By November 1994, still nothing further was heard from the ICAEW. After further letters, the ICAEW officials stated that “the investigation committee decided not to prefer a formal complaint to the Disciplinary Committee. Mr. Aiyer has, however, had his licence withdrawn. That was done last autumn administratively not by disciplinary action. Arrangements have been put in hand for him to be given assistance in dismantling that part of his practise, and, of course, for the procedures to be monitored” (letter dated 22 February 1995). Subsequently, Preens were informed that  “You were not told of the withdrawal  Mr. Aiyer’s licence at the time because the practice is not to make such information publicly available until after the decision has taken final effect” (letter dated 17 March 1995). On 15 July 1996, bankruptcy proceedings were launched against Mr Aiyer in Luton County Court. Luton & Dunstable Herald and Post reported (29 August 1996) that Mr. Aiyer was bankrupted by litigation claims of around £150,000 against him.

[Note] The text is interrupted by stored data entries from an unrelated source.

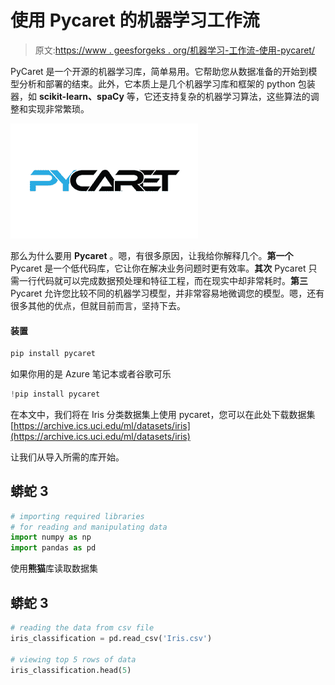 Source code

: # 使用 Pycaret 的机器学习工作流

> 原文:[https://www . geesforgeks . org/机器学习-工作流-使用-pycaret/](https://www.geeksforgeeks.org/machine-learning-workflow-using-pycaret/)

PyCaret 是一个开源的机器学习库，简单易用。它帮助您从数据准备的开始到模型分析和部署的结束。此外，它本质上是几个机器学习库和框架的 python 包装器，如 **scikit-learn、spaCy** 等，它还支持复杂的机器学习算法，这些算法的调整和实现非常繁琐。

![](img/4528690409d6c311e3fbec1c2bb15fd5.png)

那么为什么要用 **Pycaret** 。嗯，有很多原因，让我给你解释几个。**第一个** Pycaret 是一个低代码库，它让你在解决业务问题时更有效率。**其次** Pycaret 只需一行代码就可以完成数据预处理和特征工程，而在现实中却非常耗时。**第三** Pycaret 允许您比较不同的机器学习模型，并非常容易地微调您的模型。嗯，还有很多其他的优点，但就目前而言，坚持下去。

#### 装置

```py
pip install pycaret
```

如果你用的是 Azure 笔记本或者谷歌可乐

```py
!pip install pycaret
```

在本文中，我们将在 Iris 分类数据集上使用 pycaret，您可以在此处下载数据集[https://archive.ics.uci.edu/ml/datasets/iris](https://archive.ics.uci.edu/ml/datasets/iris)

让我们从导入所需的库开始。

## 蟒蛇 3

```py
# importing required libraries
# for reading and manipulating data
import numpy as np
import pandas as pd
```

使用**熊猫**库读取数据集

## 蟒蛇 3

```py
# reading the data from csv file
iris_classification = pd.read_csv('Iris.csv')

# viewing top 5 rows of data
iris_classification.head(5)
```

So the ICAEW has mechanisms for quickly responding to stakeholder concerns. It does not have systems for knowing whether its members are authorised to conduct insolvency work. How does the ICAEW monitor the work of insolvency practitioners? In response to a Parliamentary debate, the Minister for Corporate Affairs acknowledged that
“the manner in which [Mr. and Mrs. Preen’s] complaints were dealt with by the Institute of Chartered Accountants was not all that it should have been. There were delays in the investigation into the complaint, and delays in communicating its progress and its outcome to Mr. and  Mrs. Preen” 

Source: Hansard, House of Commons Debates, 23 October 1996, col. 118.

Despite such statements, the ICAEW  has not been obliged to compensate the Preens for any of the losses that they might have suffered because of  the shortcomings in its administrative procedures. Mr. and Mrs. Preen lost assets estimated to be around £130,000. There is no independent ombudsman to examine their case. The best the DTI could advise was that
“the position remains that the government has no power to make the ICAEW compensate him. However it is open to Mr. Preen to take legal advice as to whether any remedies under law are available to him and to proceed on the basis of that advice”.

Source: Letter from the Minister for Competition and Consumer Affairs to Austin Mitchell MP, dated 31 July 1998.

At the very least there should be an independent Ombudsman. The Minister's advice requires the Preens to spend even more money to correct a wrong doing.